As the protests continue, I’m reminded of Hamer and all the others who sacrificed income and profession to wage a much-needed fight for social justice.
As black Americans, we have long been on the receiving end of political, economic and physical assaults at the hands of our country. We also have a long legacy of resistance to that oppression via organized direct action. Today we are in the midst of what many are calling the millennial generation’s civil rights movement. Over the past several years, there has been an onslaught of unprovoked killings and abuses suffered by black Americans at the hands of police that sparked outrage among young black citizens. However, the extent to which we can participate in organized direct action to confront this injustice is tempered by our need for relative security in the labor market.
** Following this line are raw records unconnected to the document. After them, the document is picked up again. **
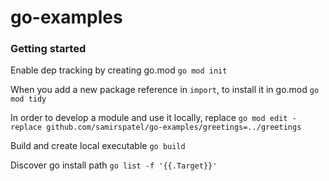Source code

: # go-examples

### Getting started
Enable dep tracking by creating go.mod
`go mod init`

When you add a new package reference in `import`, to install it in go.mod
`go mod tidy`

In order to develop a module and use it locally, replace
`go mod edit -replace github.com/samirspatel/go-examples/greetings=../greetings`

Build and create local executable
`go build` 

Discover go install path
`go list -f '{{.Target}}'`

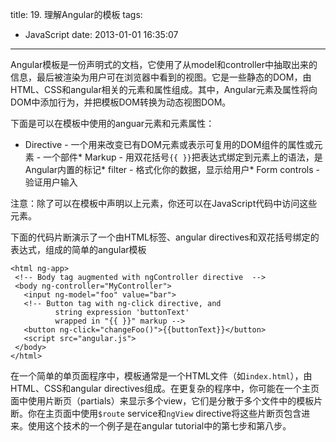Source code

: title: 19. 理解Angular的模板
tags:
  - JavaScript
date: 2013-01-01 16:35:07
---

Angular模板是一份声明式的文档，它使用了从model和controller中抽取出来的信息，最后被渲染为用户可在浏览器中看到的视图。它是一些静态的DOM，由HTML、CSS和angular相关的元素和属性组成。其中，Angular元素及属性将向DOM中添加行为，并把模板DOM转换为动态视图DOM。

下面是可以在模板中使用的anguar元素和元素属性：

*   Directive - 一个用来改变已有DOM元素或表示可复用的DOM组件的属性或元素 - 一个部件*   Markup - 用双花括号`{{ }}`把表达式绑定到元素上的语法，是Angular内置的标记*   filter - 格式化你的数据，显示给用户*   Form controls - 验证用户输入

注意：除了可以在模板中声明以上元素，你还可以在JavaScript代码中访问这些元素。

下面的代码片断演示了一个由HTML标签、angular directives和双花括号绑定的表达式，组成的简单的angular模板

    <html ng-app>
     <!-- Body tag augmented with ngController directive  -->
     <body ng-controller="MyController">
       <input ng-model="foo" value="bar">
       <!-- Button tag with ng-click directive, and
              string expression 'buttonText'
              wrapped in "{{ }}" markup -->
       <button ng-click="changeFoo()">{{buttonText}}</button>
       <script src="angular.js">
     </body>
    </html>

在一个简单的单页面程序中，模板通常是一个HTML文件（如`index.html`），由HTML、CSS和angular directives组成。在更复杂的程序中，你可能在一个主页面中使用片断页（partials）来显示多个view，它们是分散于多个文件中的模板片断。你在主页面中使用`$route` service和`ngView` directive将这些片断页包含进来。使用这个技术的一个例子是在angular tutorial中的第七步和第八步。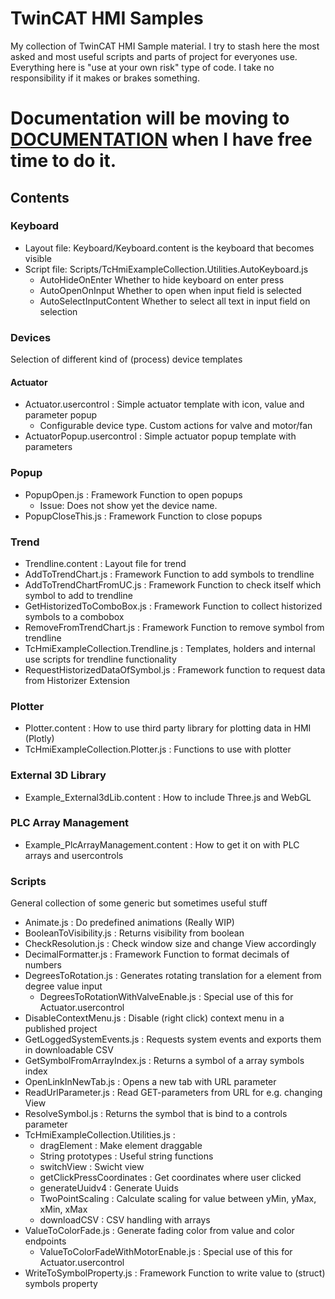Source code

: # TwinCAT HMI Samples
My collection of TwinCAT HMI Sample material. I try to stash here the most asked and most useful scripts and parts of project for everyones use.
Everything here is "use at your own risk" type of code. I take no responsibility if it makes or brakes something.


# Documentation will be moving to [DOCUMENTATION](./DOCUMENTATION.md) when I have free time to do it.

## Contents

### Keyboard
- Layout file: Keyboard/Keyboard.content is the keyboard that becomes visible
- Script file: Scripts/TcHmiExampleCollection.Utilities.AutoKeyboard.js 
  - AutoHideOnEnter Whether to hide keyboard on enter press
  - AutoOpenOnInput Whether to open when input field is selected
  - AutoSelectInputContent Whether to select all text in input field on selection
  
### Devices
Selection of different kind of (process) device templates

#### Actuator
- Actuator.usercontrol : Simple actuator template with icon, value and parameter popup
  - Configurable device type. Custom actions for valve and motor/fan 
- ActuatorPopup.usercontrol : Simple actuator popup template with parameters

### Popup
- PopupOpen.js : Framework Function to open popups
  - Issue: Does not show yet the device name.
- PopupCloseThis.js : Framework Function to close popups

### Trend
- Trendline.content : Layout file for trend
- AddToTrendChart.js : Framework Function to add symbols to trendline
- AddToTrendChartFromUC.js : Framework Function to check itself which symbol to add to trendline 
- GetHistorizedToComboBox.js : Framework Function to collect historized symbols to a combobox
- RemoveFromTrendChart.js : Framework Function to remove symbol from trendline
- TcHmiExampleCollection.Trendline.js : Templates, holders and internal use scripts for trendline functionality
- RequestHistorizedDataOfSymbol.js : Framework function to request data from Historizer Extension

### Plotter
- Plotter.content : How to use third party library for plotting data in HMI (Plotly)
- TcHmiExampleCollection.Plotter.js : Functions to use with plotter

### External 3D Library
- Example_External3dLib.content : How to include Three.js and WebGL

### PLC Array Management
- Example_PlcArrayManagement.content : How to get it on with PLC arrays and usercontrols

### Scripts
General collection of some generic but sometimes useful stuff
- Animate.js : Do predefined animations (Really WIP) 
- BooleanToVisibility.js : Returns visibility from boolean
- CheckResolution.js : Check window size and change View accordingly
- DecimalFormatter.js : Framework Function to format decimals of numbers
- DegreesToRotation.js : Generates rotating translation for a element from degree value input
  - DegreesToRotationWithValveEnable.js : Special use of this for Actuator.usercontrol
- DisableContextMenu.js : Disable (right click) context menu in a published project
- GetLoggedSystemEvents.js : Requests system events and exports them in downloadable CSV
- GetSymbolFromArrayIndex.js : Returns a symbol of a array symbols index
- OpenLinkInNewTab.js : Opens a new tab with URL parameter
- ReadUrlParameter.js : Read GET-parameters from URL for e.g. changing View
- ResolveSymbol.js : Returns the symbol that is bind to a controls parameter
- TcHmiExampleCollection.Utilities.js : 
  - dragElement : Make element draggable
  - String prototypes : Useful string functions
  - switchView : Swicht view
  - getClickPressCoordinates : Get coordinates where user clicked
  - generateUuidv4 : Generate Uuids
  - TwoPointScaling : Calculate scaling for value between yMin, yMax, xMin, xMax
  - downloadCSV : CSV handling with arrays
- ValueToColorFade.js : Generate fading color from value and color endpoints
  - ValueToColorFadeWithMotorEnable.js : Special use of this for Actuator.usercontrol
- WriteToSymbolProperty.js : Framework Function to write value to (struct) symbols property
Several inheritors of Hamer’s mantle are confronting this exact dilemma. People like Deray McKesson, who has been on the front lines in the Ferguson protests, yet works as a school administrator in Minneapolis. In the days following Michael Brown’s death, McKesson and his associate Johnetta Elizie organized a Ferguson newsletter, and they have amassed a large social media following that chronicles the movement in real time. He spends his weekends and vacations traveling to and from Ferguson. Then there is the 21-year-old Shermale Humphrey, a former Subway employee who became so engrossed in the movement after the killing of Michael Brown that she quit her job and began organizing marches and sit-ins full time.
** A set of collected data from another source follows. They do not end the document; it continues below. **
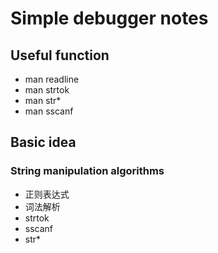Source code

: # Simple debugger notes

## Useful function

-   man readline
-   man strtok
-   man str*
-   man sscanf

## Basic idea

###  String manipulation algorithms

-   正则表达式
-   词法解析
-   strtok
-   sscanf
-   str*
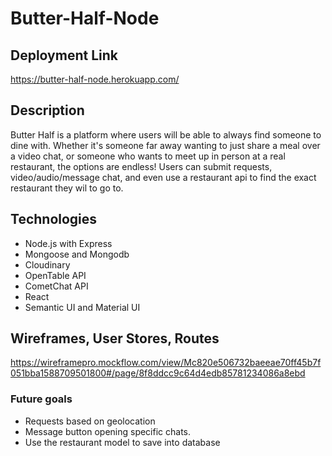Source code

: # Butter-Half-Node

## Deployment Link

https://butter-half-node.herokuapp.com/

## Description

Butter Half is a platform where users will be able to always find someone to dine with. Whether it's someone far away wanting to just share a meal over a video chat, or someone who wants to meet up in person at a real restaurant, the options are endless! Users can submit requests, video/audio/message chat, and even use a restaurant api to find the exact restaurant they wil to go to. 

## Technologies

* Node.js with Express
* Mongoose and Mongodb
* Cloudinary
* OpenTable API
* CometChat API 
* React
* Semantic UI and Material UI

## Wireframes, User Stores, Routes

https://wireframepro.mockflow.com/view/Mc820e506732baeeae70ff45b7f051bba1588709501800#/page/8f8ddcc9c64d4edb85781234086a8ebd

### Future goals

* Requests based on geolocation
* Message button opening specific chats. 
* Use the restaurant model to save into database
The heart of this dilemma lies in the fact that concerted action to combat systemic racial inequality takes time, and we have immediate needs for food, shelter and clothing that require us to work. To resolve this dilemma, we are forced to engage in the inherent “chicken or egg” question.
Racial injustice manifests itself in the labor market, so fighting against it has the potential to improve our collective economic circumstances; however, shirking our labor-market responsibilities to fight for racial justice puts our individual financial security at risk, which may reduce our capacity to fully participate in organized resistance.
In the age of anti-Obama resentment, employers pose a very credible threat to black employees who take direct action against racism. Corporate influence in the public sector has exposed the fragility of our democracy. It was not too long ago that CEOs were sending out memos telling workers that a vote for President Barack Obama might mean that they would be out of a job. This kind of corporate interference poses serious consequences for any active protester.
Protesting for racial justice proves a significant challenge for a black citizenry that already faces paralyzing amounts of unemployment and underemployment. Young black Ferguson residents are struggling to be gainfully employed. Black residents in general had a 17.8 percent unemployment rate back in August, more than three times the state average. The black poverty rate is also double the white poverty rate.
As we look ahead to the coming days to see what becomes of the Ferguson protests, we have to take an inventory of our own place in the movement. Regardless of our work obligations, we must remain civically engaged, whether it be through protests, community organizing, donating to movements, calling a legislator or any of the many other ways to get involved.
We should take our cue from those black activists of yesterday and today on whose shoulders we stand—those highly visible and not-so-visible men and women who encountered the same dilemma that so many are now facing in the fight for our collective liberty.